- _Work instruction_: Copy the records below exactly.
================
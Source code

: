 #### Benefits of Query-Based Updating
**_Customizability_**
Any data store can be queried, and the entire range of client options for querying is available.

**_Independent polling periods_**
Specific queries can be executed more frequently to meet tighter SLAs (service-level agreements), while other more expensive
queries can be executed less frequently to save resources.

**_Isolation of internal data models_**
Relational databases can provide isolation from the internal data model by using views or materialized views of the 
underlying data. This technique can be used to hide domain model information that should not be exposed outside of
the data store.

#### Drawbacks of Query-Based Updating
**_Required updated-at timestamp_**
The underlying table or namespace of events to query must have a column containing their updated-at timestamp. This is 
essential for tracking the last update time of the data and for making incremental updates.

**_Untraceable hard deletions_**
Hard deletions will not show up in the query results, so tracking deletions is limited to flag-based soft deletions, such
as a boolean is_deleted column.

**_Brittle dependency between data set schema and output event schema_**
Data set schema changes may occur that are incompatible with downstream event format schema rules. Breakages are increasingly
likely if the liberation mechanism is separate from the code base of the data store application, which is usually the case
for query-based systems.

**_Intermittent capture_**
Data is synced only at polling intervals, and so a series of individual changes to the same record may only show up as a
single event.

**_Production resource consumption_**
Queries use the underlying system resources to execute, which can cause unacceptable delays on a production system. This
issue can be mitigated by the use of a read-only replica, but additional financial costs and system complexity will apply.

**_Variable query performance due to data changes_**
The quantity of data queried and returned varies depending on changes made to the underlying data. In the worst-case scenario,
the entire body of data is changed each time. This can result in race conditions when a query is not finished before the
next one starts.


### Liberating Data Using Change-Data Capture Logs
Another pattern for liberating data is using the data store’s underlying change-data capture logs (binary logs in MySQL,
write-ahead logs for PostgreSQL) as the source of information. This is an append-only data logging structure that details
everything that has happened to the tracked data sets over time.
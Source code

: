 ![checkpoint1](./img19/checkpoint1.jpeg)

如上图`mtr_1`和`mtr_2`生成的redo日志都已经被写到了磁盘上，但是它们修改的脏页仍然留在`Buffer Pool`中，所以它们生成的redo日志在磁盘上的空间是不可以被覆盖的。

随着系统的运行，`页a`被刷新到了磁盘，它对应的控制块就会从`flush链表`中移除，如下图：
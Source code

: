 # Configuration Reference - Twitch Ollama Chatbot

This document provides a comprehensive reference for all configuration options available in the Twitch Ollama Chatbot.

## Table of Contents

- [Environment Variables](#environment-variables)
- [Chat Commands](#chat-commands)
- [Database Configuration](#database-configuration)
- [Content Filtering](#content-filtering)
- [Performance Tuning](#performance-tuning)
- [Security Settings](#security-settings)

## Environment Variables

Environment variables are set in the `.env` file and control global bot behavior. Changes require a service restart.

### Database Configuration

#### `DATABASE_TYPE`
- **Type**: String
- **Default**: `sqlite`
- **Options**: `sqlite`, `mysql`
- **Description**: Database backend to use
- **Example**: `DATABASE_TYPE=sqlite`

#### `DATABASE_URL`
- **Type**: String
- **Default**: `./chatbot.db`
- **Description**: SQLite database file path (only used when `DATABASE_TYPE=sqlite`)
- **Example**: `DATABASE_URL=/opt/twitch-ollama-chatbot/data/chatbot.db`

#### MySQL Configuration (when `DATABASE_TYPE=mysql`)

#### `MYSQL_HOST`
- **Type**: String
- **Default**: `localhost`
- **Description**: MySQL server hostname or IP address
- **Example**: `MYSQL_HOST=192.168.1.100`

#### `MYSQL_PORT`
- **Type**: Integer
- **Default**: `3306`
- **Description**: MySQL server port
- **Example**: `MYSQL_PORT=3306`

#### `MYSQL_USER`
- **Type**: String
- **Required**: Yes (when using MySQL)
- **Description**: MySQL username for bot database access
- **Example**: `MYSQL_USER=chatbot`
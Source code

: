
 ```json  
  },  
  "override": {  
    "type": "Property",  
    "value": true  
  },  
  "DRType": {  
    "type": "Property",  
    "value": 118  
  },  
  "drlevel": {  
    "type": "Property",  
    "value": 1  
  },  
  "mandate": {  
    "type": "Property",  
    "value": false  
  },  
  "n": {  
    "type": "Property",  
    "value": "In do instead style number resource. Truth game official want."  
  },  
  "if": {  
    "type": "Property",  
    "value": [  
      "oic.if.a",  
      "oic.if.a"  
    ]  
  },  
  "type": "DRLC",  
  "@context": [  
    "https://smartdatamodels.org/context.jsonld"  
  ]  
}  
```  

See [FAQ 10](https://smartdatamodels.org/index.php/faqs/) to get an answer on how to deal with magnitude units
================
- _Result_:
Source code

: #### Benefits of Query-Based Updating
**_Customizability_**
Any data store can be queried, and the entire range of client options for querying is available.

**_Independent polling periods_**
Specific queries can be executed more frequently to meet tighter SLAs (service-level agreements), while other more expensive
queries can be executed less frequently to save resources.

**_Isolation of internal data models_**
Relational databases can provide isolation from the internal data model by using views or materialized views of the 
underlying data. This technique can be used to hide domain model information that should not be exposed outside of
the data store.

#### Drawbacks of Query-Based Updating
**_Required updated-at timestamp_**
The underlying table or namespace of events to query must have a column containing their updated-at timestamp. This is 
essential for tracking the last update time of the data and for making incremental updates.

**_Untraceable hard deletions_**
Hard deletions will not show up in the query results, so tracking deletions is limited to flag-based soft deletions, such
as a boolean is_deleted column.

**_Brittle dependency between data set schema and output event schema_**
Data set schema changes may occur that are incompatible with downstream event format schema rules. Breakages are increasingly
likely if the liberation mechanism is separate from the code base of the data store application, which is usually the case
for query-based systems.

**_Intermittent capture_**
Data is synced only at polling intervals, and so a series of individual changes to the same record may only show up as a
single event.

**_Production resource consumption_**
Queries use the underlying system resources to execute, which can cause unacceptable delays on a production system. This
issue can be mitigated by the use of a read-only replica, but additional financial costs and system complexity will apply.

**_Variable query performance due to data changes_**
The quantity of data queried and returned varies depending on changes made to the underlying data. In the worst-case scenario,
the entire body of data is changed each time. This can result in race conditions when a query is not finished before the
next one starts.


### Liberating Data Using Change-Data Capture Logs
Another pattern for liberating data is using the data store’s underlying change-data capture logs (binary logs in MySQL,
write-ahead logs for PostgreSQL) as the source of information. This is an append-only data logging structure that details
everything that has happened to the tracked data sets over time.
Source code

: ![checkpoint1](./img19/checkpoint1.jpeg)

如上图`mtr_1`和`mtr_2`生成的redo日志都已经被写到了磁盘上，但是它们修改的脏页仍然留在`Buffer Pool`中，所以它们生成的redo日志在磁盘上的空间是不可以被覆盖的。

随着系统的运行，`页a`被刷新到了磁盘，它对应的控制块就会从`flush链表`中移除，如下图：
Source code

: # Configuration Reference - Twitch Ollama Chatbot

This document provides a comprehensive reference for all configuration options available in the Twitch Ollama Chatbot.

## Table of Contents

- [Environment Variables](#environment-variables)
- [Chat Commands](#chat-commands)
- [Database Configuration](#database-configuration)
- [Content Filtering](#content-filtering)
- [Performance Tuning](#performance-tuning)
- [Security Settings](#security-settings)

## Environment Variables

Environment variables are set in the `.env` file and control global bot behavior. Changes require a service restart.

### Database Configuration

#### `DATABASE_TYPE`
- **Type**: String
- **Default**: `sqlite`
- **Options**: `sqlite`, `mysql`
- **Description**: Database backend to use
- **Example**: `DATABASE_TYPE=sqlite`

#### `DATABASE_URL`
- **Type**: String
- **Default**: `./chatbot.db`
- **Description**: SQLite database file path (only used when `DATABASE_TYPE=sqlite`)
- **Example**: `DATABASE_URL=/opt/twitch-ollama-chatbot/data/chatbot.db`

#### MySQL Configuration (when `DATABASE_TYPE=mysql`)

#### `MYSQL_HOST`
- **Type**: String
- **Default**: `localhost`
- **Description**: MySQL server hostname or IP address
- **Example**: `MYSQL_HOST=192.168.1.100`

#### `MYSQL_PORT`
- **Type**: Integer
- **Default**: `3306`
- **Description**: MySQL server port
- **Example**: `MYSQL_PORT=3306`

#### `MYSQL_USER`
- **Type**: String
- **Required**: Yes (when using MySQL)
- **Description**: MySQL username for bot database access
- **Example**: `MYSQL_USER=chatbot`
Source code

:
 ```json  
  },  
  "override": {  
    "type": "Property",  
    "value": true  
  },  
  "DRType": {  
    "type": "Property",  
    "value": 118  
  },  
  "drlevel": {  
    "type": "Property",  
    "value": 1  
  },  
  "mandate": {  
    "type": "Property",  
    "value": false  
  },  
  "n": {  
    "type": "Property",  
    "value": "In do instead style number resource. Truth game official want."  
  },  
  "if": {  
    "type": "Property",  
    "value": [  
      "oic.if.a",  
      "oic.if.a"  
    ]  
  },  
  "type": "DRLC",  
  "@context": [  
    "https://smartdatamodels.org/context.jsonld"  
  ]  
}  
```  

See [FAQ 10](https://smartdatamodels.org/index.php/faqs/) to get an answer on how to deal with magnitude units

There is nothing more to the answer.